Problem requirements:
The entries below should be quoted exactly, with no pictures carried over.

Records provided:

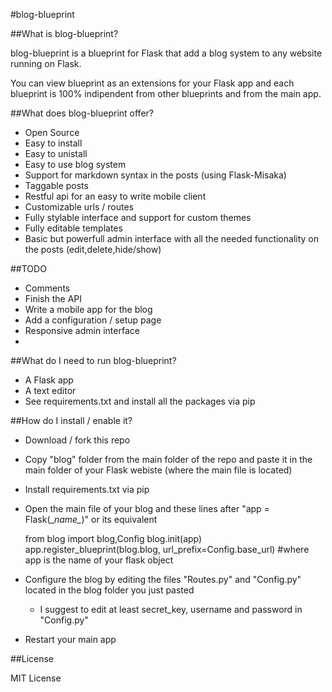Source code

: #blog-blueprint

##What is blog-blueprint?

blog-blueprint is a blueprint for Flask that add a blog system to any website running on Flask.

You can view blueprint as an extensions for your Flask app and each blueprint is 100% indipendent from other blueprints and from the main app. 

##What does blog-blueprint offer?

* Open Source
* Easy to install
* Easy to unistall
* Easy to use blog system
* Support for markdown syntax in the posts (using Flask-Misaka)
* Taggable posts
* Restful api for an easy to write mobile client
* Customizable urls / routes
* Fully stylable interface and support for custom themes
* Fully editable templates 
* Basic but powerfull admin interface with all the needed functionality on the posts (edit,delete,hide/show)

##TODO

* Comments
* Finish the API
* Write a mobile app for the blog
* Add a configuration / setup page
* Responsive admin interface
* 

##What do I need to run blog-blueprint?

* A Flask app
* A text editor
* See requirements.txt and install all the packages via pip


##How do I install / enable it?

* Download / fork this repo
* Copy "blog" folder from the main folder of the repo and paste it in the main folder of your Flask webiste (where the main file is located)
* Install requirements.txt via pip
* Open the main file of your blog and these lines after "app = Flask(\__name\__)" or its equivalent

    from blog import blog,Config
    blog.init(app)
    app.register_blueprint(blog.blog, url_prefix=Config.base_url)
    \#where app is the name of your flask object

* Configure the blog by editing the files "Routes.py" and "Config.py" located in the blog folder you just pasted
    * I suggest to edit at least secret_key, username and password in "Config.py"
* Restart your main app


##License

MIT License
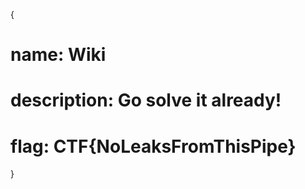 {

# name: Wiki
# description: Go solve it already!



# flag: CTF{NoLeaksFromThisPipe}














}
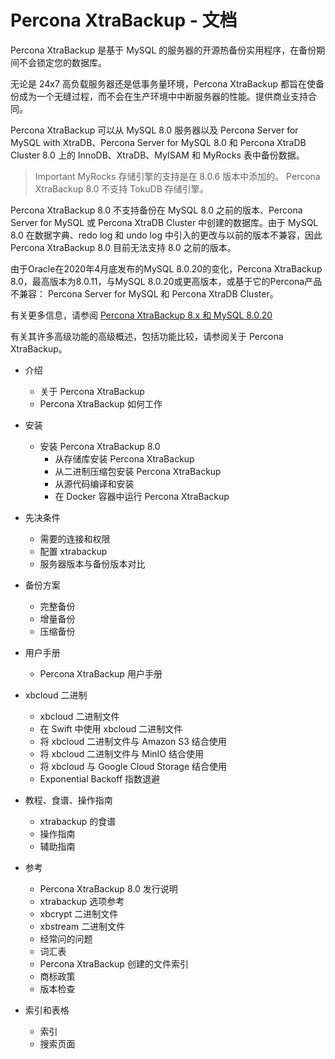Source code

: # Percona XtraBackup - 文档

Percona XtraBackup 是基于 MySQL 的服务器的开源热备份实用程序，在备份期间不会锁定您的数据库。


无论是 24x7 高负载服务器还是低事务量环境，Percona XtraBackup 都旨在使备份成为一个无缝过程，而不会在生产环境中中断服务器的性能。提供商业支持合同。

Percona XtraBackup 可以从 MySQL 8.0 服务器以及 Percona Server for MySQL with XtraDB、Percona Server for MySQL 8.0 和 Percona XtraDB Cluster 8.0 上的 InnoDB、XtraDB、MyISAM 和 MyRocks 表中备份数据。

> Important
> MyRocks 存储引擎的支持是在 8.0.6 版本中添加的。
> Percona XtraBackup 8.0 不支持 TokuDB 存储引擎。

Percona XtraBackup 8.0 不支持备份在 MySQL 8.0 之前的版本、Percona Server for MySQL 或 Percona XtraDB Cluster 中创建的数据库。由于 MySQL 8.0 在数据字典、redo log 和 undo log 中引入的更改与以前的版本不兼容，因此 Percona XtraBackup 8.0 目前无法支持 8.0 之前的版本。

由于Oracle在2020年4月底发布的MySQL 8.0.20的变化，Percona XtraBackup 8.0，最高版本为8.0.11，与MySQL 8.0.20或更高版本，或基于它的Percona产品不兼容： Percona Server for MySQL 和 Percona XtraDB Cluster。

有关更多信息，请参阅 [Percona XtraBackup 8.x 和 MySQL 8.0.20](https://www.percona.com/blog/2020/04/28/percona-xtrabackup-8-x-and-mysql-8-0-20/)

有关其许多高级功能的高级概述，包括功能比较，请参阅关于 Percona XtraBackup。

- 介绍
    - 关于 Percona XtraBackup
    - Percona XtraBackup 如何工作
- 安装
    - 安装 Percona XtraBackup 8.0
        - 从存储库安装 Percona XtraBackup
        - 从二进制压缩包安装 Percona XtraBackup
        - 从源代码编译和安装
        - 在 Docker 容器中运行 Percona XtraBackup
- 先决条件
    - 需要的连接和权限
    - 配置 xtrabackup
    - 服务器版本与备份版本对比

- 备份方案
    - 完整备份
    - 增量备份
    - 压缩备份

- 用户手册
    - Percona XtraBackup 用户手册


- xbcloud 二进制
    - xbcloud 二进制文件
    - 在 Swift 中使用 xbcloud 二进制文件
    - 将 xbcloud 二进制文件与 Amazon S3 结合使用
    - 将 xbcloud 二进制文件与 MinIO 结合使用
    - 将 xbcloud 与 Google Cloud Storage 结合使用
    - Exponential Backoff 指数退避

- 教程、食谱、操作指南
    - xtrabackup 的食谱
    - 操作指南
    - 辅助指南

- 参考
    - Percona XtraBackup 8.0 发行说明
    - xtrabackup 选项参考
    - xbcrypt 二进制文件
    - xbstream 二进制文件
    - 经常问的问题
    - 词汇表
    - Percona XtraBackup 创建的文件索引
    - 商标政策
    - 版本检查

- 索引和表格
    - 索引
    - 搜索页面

Solution to this exercise:
Source code

: #blog-blueprint

##What is blog-blueprint?

blog-blueprint is a blueprint for Flask that add a blog system to any website running on Flask.

You can view blueprint as an extensions for your Flask app and each blueprint is 100% indipendent from other blueprints and from the main app. 

##What does blog-blueprint offer?

* Open Source
* Easy to install
* Easy to unistall
* Easy to use blog system
* Support for markdown syntax in the posts (using Flask-Misaka)
* Taggable posts
* Restful api for an easy to write mobile client
* Customizable urls / routes
* Fully stylable interface and support for custom themes
* Fully editable templates 
* Basic but powerfull admin interface with all the needed functionality on the posts (edit,delete,hide/show)

##TODO

* Comments
* Finish the API
* Write a mobile app for the blog
* Add a configuration / setup page
* Responsive admin interface
* 

##What do I need to run blog-blueprint?

* A Flask app
* A text editor
* See requirements.txt and install all the packages via pip


##How do I install / enable it?

* Download / fork this repo
* Copy "blog" folder from the main folder of the repo and paste it in the main folder of your Flask webiste (where the main file is located)
* Install requirements.txt via pip
* Open the main file of your blog and these lines after "app = Flask(\__name\__)" or its equivalent

    from blog import blog,Config
    blog.init(app)
    app.register_blueprint(blog.blog, url_prefix=Config.base_url)
    \#where app is the name of your flask object

* Configure the blog by editing the files "Routes.py" and "Config.py" located in the blog folder you just pasted
    * I suggest to edit at least secret_key, username and password in "Config.py"
* Restart your main app


##License

MIT License
 {

# name: Wiki
# description: Go solve it already!



# flag: CTF{NoLeaksFromThisPipe}














}
Source code

: # Percona XtraBackup - 文档

Percona XtraBackup 是基于 MySQL 的服务器的开源热备份实用程序，在备份期间不会锁定您的数据库。


无论是 24x7 高负载服务器还是低事务量环境，Percona XtraBackup 都旨在使备份成为一个无缝过程，而不会在生产环境中中断服务器的性能。提供商业支持合同。

Percona XtraBackup 可以从 MySQL 8.0 服务器以及 Percona Server for MySQL with XtraDB、Percona Server for MySQL 8.0 和 Percona XtraDB Cluster 8.0 上的 InnoDB、XtraDB、MyISAM 和 MyRocks 表中备份数据。

> Important
> MyRocks 存储引擎的支持是在 8.0.6 版本中添加的。
> Percona XtraBackup 8.0 不支持 TokuDB 存储引擎。

Percona XtraBackup 8.0 不支持备份在 MySQL 8.0 之前的版本、Percona Server for MySQL 或 Percona XtraDB Cluster 中创建的数据库。由于 MySQL 8.0 在数据字典、redo log 和 undo log 中引入的更改与以前的版本不兼容，因此 Percona XtraBackup 8.0 目前无法支持 8.0 之前的版本。

由于Oracle在2020年4月底发布的MySQL 8.0.20的变化，Percona XtraBackup 8.0，最高版本为8.0.11，与MySQL 8.0.20或更高版本，或基于它的Percona产品不兼容： Percona Server for MySQL 和 Percona XtraDB Cluster。

有关更多信息，请参阅 [Percona XtraBackup 8.x 和 MySQL 8.0.20](https://www.percona.com/blog/2020/04/28/percona-xtrabackup-8-x-and-mysql-8-0-20/)

有关其许多高级功能的高级概述，包括功能比较，请参阅关于 Percona XtraBackup。

- 介绍
    - 关于 Percona XtraBackup
    - Percona XtraBackup 如何工作
- 安装
    - 安装 Percona XtraBackup 8.0
        - 从存储库安装 Percona XtraBackup
        - 从二进制压缩包安装 Percona XtraBackup
        - 从源代码编译和安装
        - 在 Docker 容器中运行 Percona XtraBackup
- 先决条件
    - 需要的连接和权限
    - 配置 xtrabackup
    - 服务器版本与备份版本对比

- 备份方案
    - 完整备份
    - 增量备份
    - 压缩备份

- 用户手册
    - Percona XtraBackup 用户手册


- xbcloud 二进制
    - xbcloud 二进制文件
    - 在 Swift 中使用 xbcloud 二进制文件
    - 将 xbcloud 二进制文件与 Amazon S3 结合使用
    - 将 xbcloud 二进制文件与 MinIO 结合使用
    - 将 xbcloud 与 Google Cloud Storage 结合使用
    - Exponential Backoff 指数退避

- 教程、食谱、操作指南
    - xtrabackup 的食谱
    - 操作指南
    - 辅助指南

- 参考
    - Percona XtraBackup 8.0 发行说明
    - xtrabackup 选项参考
    - xbcrypt 二进制文件
    - xbstream 二进制文件
    - 经常问的问题
    - 词汇表
    - Percona XtraBackup 创建的文件索引
    - 商标政策
    - 版本检查

- 索引和表格
    - 索引
    - 搜索页面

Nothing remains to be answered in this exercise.